Jemele Hill: White Red Sox Players Owe ‘Black and Brown’ Teammates an ‘Explanation’ When it Comes to Trump

Jemele Hill
AP Photo/Winslow Townson

Current Atlantic writer and former ESPN host Jemele Hill, wants to know why white athletes Red Sox players visiting the White House “don’t understand what’s wrong with Trump?”  Moreover, she thinks those same white players owe their “black and brown” teammates “an “explanation” for why that is.

In her May 7 op-ed, Hill notes that much of the reporting on the Red Sox visit has centered upon the minority players who are refusing to join their team in its visit to Trump’s White House.

But Hill wonders why minority players are being asked to justify their refusal to attend the team event while white players are not asked to justify their acceptance of the White House invitation.

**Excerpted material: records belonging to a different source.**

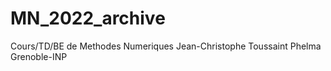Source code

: # MN_2022_archive

Cours/TD/BE de Methodes Numeriques 
Jean-Christophe Toussaint
Phelma Grenoble-INP
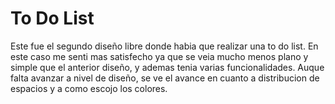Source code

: # To Do List

Este fue el segundo diseño libre donde habia que realizar una to do list. En este caso me senti mas satisfecho ya que se veia mucho menos plano y simple que el anterior diseño, y ademas tenia varias funcionalidades. Auque falta avanzar a nivel de diseño, se ve el avance en cuanto a distribucion de espacios y a como escojo los colores.
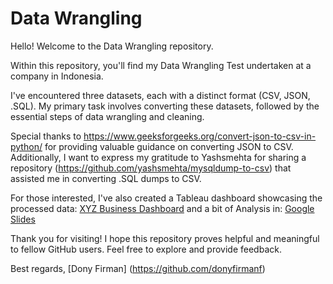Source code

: # Data Wrangling

Hello! Welcome to the Data Wrangling repository.

Within this repository, you'll find my Data Wrangling Test undertaken at a company in Indonesia.

I've encountered three datasets, each with a distinct format (CSV, JSON, .SQL). My primary task involves converting these datasets, followed by the essential steps of data wrangling and cleaning.

Special thanks to https://www.geeksforgeeks.org/convert-json-to-csv-in-python/ for providing valuable guidance on converting JSON to CSV. Additionally, I want to express my gratitude to Yashsmehta for sharing a repository (https://github.com/yashsmehta/mysqldump-to-csv) that assisted me in converting .SQL dumps to CSV.

For those interested, I've also created a Tableau dashboard showcasing the processed data: [XYZ Business Dashboard](https://public.tableau.com/views/XYZBussinessDashboard/XYZBussinessDashboard?:language=en-US&:display_count=n&:origin=viz_share_link) and a bit of Analysis in: [Google Slides](https://docs.google.com/presentation/d/1_HX-Zj6V__-iG6_P3YOdCXV694Ey3f8HnJFP3AXEikk/edit#slide=id.g26651dc39fd_0_11)

Thank you for visiting! I hope this repository proves helpful and meaningful to fellow GitHub users. Feel free to explore and provide feedback.

Best regards,
[Dony Firman] 
(https://github.com/donyfirmanf)
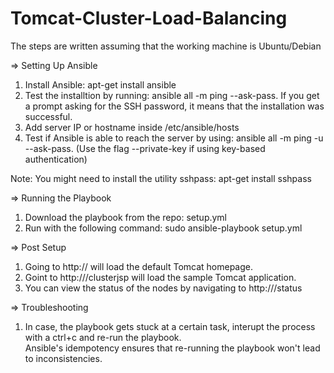 # Tomcat-Cluster-Load-Balancing

The steps are written assuming that the working machine is Ubuntu/Debian

=> Setting Up Ansible  
1) Install Ansible: apt-get install ansible  
2) Test the installtion by running: ansible all -m ping --ask-pass. If you get a prompt asking for the SSH password, it means that the installation was successful.  
3) Add server IP or hostname inside /etc/ansible/hosts  
4) Test if Ansible is able to reach the server by using: ansible all -m ping -u <server-username> --ask-pass. (Use the flag --private-key if using key-based authentication)  

Note: You might need to install the utility sshpass: apt-get install sshpass

=> Running the Playbook  
1) Download the playbook from the repo: setup.yml  
2) Run with the following command: sudo ansible-playbook setup.yml  

=> Post Setup
1) Going to http://<server-ip> will load the default Tomcat homepage. 
2) Goint to http://<server-ip>/clusterjsp will load the sample Tomcat application.
2) You can view the status of the nodes by navigating to http://<server-ip>/status

=> Troubleshooting
1) In case, the playbook gets stuck at a certain task, interupt the process with a ctrl+c and re-run the playbook.  
Ansible's idempotency ensures that re-running the playbook won't lead to inconsistencies. 

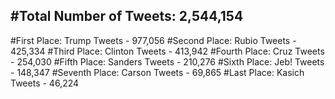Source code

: #Total Number of Tweets: 2,544,154 
---
#First Place: Trump Tweets - 977,056
#Second Place: Rubio Tweets - 425,334
#Third Place: Clinton Tweets - 413,942
#Fourth Place: Cruz Tweets - 254,030
#Fifth Place: Sanders Tweets - 210,276
#Sixth Place: Jeb! Tweets - 148,347
#Seventh Place: Carson Tweets - 69,865
#Last Place: Kasich Tweets - 46,224
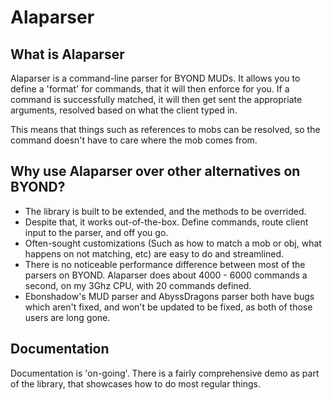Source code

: Alaparser
=========

What is Alaparser
-----------------
Alaparser is a command-line parser for BYOND MUDs.
It allows you to define a 'format' for commands, that
it will then enforce for you. If a command is successfully
matched, it will then get sent the appropriate arguments, resolved
based on what the client typed in.

This means that things such as references to mobs can be resolved, so
the command doesn't have to care where the mob comes from.

Why use Alaparser over other alternatives on BYOND?
---------------------------------------------------
* The library is built to be extended, and the methods to be overrided.
* Despite that, it works out-of-the-box. Define commands, route client input to the parser,
and off you go.
* Often-sought customizations (Such as how to match a mob or obj, what happens on not matching,
etc) are easy to do and streamlined.
* There is no noticeable performance difference between most of the parsers on BYOND. Alaparser does
about 4000 - 6000 commands a second, on my 3Ghz CPU, with 20 commands defined.
* Ebonshadow's MUD parser and AbyssDragons parser both have bugs which aren't fixed, and won't be updated
to be fixed, as both of those users are long gone.

Documentation
-------------
Documentation is 'on-going'. There is a fairly comprehensive demo as part of the library, that showcases
how to do most regular things.
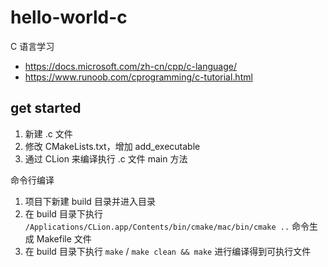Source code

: # hello-world-c
C 语言学习
- https://docs.microsoft.com/zh-cn/cpp/c-language/
- https://www.runoob.com/cprogramming/c-tutorial.html

## get started
1. 新建 .c 文件
2. 修改 CMakeLists.txt，增加 add_executable
3. 通过 CLion 来编译执行 .c 文件 main 方法

命令行编译
1. 项目下新建 build 目录并进入目录
2. 在 build 目录下执行 `/Applications/CLion.app/Contents/bin/cmake/mac/bin/cmake ..` 命令生成 Makefile 文件
3. 在 build 目录下执行 `make` / `make clean && make` 进行编译得到可执行文件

Hill also questions why more white players haven’t chosen to support their teammates: “Why have so many of the white players on the Red Sox chosen not to support their black and brown teammates,” she asked.

Hill went on and on about the “harm” she thinks Donald Trump has done to Americans of color and ended her piece slamming white players who dare participate in visits to the Trump White House.

“So instead of focusing on why” minority players “won’t be at the White House,” Hill concludes, “ask their teammates why they’re comfortable being with a president who marginalizes and harms the communities to which their fellow players belong.”

Hill does ask an important question about what people do not seem to understand about Trump. But the better question is why does Hill not know that Donald Trump has been the best president in decades for minorities?

For instance, unemployment has not been this low for Hispanics, blacks, and women, in some cases since they began keeping records.

Last year, for instance, black unemployment fell to 5.9% which was the lowest since the government started recording it in 1972, CNN Business wrote.

This year, it was the Hispanic unemployment rate that found its lowest rate ever. According to government data, unemployment for Hispanics fell to 4.2 percent in April, the lowest since records were first kept in 1973.

This year, the unemployment rate for women also fell to a low not seen since 1953.

The great economy has been the tide that has lifted all boats. Economic reports for the first quarter of 2019 shows that the economy grew by 3.2 percent, outpacing expectations.

But the great economy wasn’t just great for the rich and powerful. Along with unemployment being low for minorities, it is also lowest for Americans who only have a high school diploma, according to Daily Signal.

Other great markers exist, too. Consumer confidence is extremely high, and more Americans than ever have left the ranks of the chronically unemployed than ever, and workers are confident enough to leave lesser jobs for better opportunities than they have for a long time. Not only that, but black business ownership is up a whopping 400 percent.

So, the better question for Hill would be: Why she isn’t asking minorities why they don’t understand that this country is better off for having Donald Trump as president?